Kini masyarakat giliran menyaksikan bagaimana parpol-parpol
menunjukkan sikap pragmatisnya dalam menjalin koalisi antar parpol.
Perbedaan ideologi, visi-misi, konsep dan gagasan tidak lagi nampak
dalam prilaku politisi dan pejabat parpol tersebut. Parpol A akan
bergandengan mesra dengan parpol X, meski sebelumnya ia caci. Parpol B
akan berkoalisi dengan parpol Y untuk mendukung salah satu capres yang
sebelumnya dikatakan pengkhianat dan inkar janji. Parpol C akan
berkoalisi dengan parpol Z yang katanya seteru Ideologi. Fakta ini tak
terkecuali juga terjadi pada ”parpol-parpol Islam” atau parpol berbasis
masa Islam. Yang satu lari ke Jokowi. Satu lagi datang ke Gerindra.

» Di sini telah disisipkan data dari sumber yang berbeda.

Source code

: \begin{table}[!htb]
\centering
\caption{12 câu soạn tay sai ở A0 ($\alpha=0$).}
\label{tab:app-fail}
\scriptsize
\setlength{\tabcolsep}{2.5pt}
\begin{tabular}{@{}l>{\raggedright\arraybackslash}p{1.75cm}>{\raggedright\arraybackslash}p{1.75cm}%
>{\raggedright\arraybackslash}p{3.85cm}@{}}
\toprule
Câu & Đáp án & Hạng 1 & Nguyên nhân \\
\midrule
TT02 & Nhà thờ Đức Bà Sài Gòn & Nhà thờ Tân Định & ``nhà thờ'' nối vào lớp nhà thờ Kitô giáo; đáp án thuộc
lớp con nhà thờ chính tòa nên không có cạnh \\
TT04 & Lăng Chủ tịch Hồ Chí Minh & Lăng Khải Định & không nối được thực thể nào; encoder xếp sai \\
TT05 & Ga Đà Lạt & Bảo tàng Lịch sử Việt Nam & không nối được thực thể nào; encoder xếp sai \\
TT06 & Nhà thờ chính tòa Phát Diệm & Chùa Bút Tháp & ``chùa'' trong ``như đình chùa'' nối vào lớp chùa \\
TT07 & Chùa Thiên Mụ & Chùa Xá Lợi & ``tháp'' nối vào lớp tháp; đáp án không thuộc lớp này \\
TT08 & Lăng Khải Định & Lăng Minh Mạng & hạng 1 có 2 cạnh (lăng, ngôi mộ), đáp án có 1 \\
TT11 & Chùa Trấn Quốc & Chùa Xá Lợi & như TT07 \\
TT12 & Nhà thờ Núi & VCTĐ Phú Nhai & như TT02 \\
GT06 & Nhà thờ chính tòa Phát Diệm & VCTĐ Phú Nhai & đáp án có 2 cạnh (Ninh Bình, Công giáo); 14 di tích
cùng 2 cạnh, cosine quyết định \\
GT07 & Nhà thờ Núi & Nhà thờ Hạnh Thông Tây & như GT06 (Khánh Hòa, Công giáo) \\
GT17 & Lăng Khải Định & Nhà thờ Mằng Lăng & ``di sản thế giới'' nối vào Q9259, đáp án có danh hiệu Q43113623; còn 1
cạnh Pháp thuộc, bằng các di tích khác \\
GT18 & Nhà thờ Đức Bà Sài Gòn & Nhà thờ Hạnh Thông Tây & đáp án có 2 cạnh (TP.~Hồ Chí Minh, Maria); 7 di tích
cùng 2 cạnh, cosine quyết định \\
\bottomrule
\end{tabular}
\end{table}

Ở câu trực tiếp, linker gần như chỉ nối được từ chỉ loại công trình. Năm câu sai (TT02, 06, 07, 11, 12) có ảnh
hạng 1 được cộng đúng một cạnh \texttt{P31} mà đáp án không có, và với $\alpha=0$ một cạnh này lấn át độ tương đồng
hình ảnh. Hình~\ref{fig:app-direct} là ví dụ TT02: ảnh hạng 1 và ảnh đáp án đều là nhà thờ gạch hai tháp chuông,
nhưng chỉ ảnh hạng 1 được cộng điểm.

Sementara yang lain mengintip sikap Golkar. Sangat tepat kiranya, bila
koalisi macam ini disebut ”koalisi pelangi”, berwana-warni, baik
ideologi dan maupun kepentingannya. Wacana poros tengah, sayup sayup
terdengar kalah oleh ego masing-masing parpol. Ada yang bilang sudah
”out of contex”. Ada juga yang malah terus mengungkit pengalaman pahit.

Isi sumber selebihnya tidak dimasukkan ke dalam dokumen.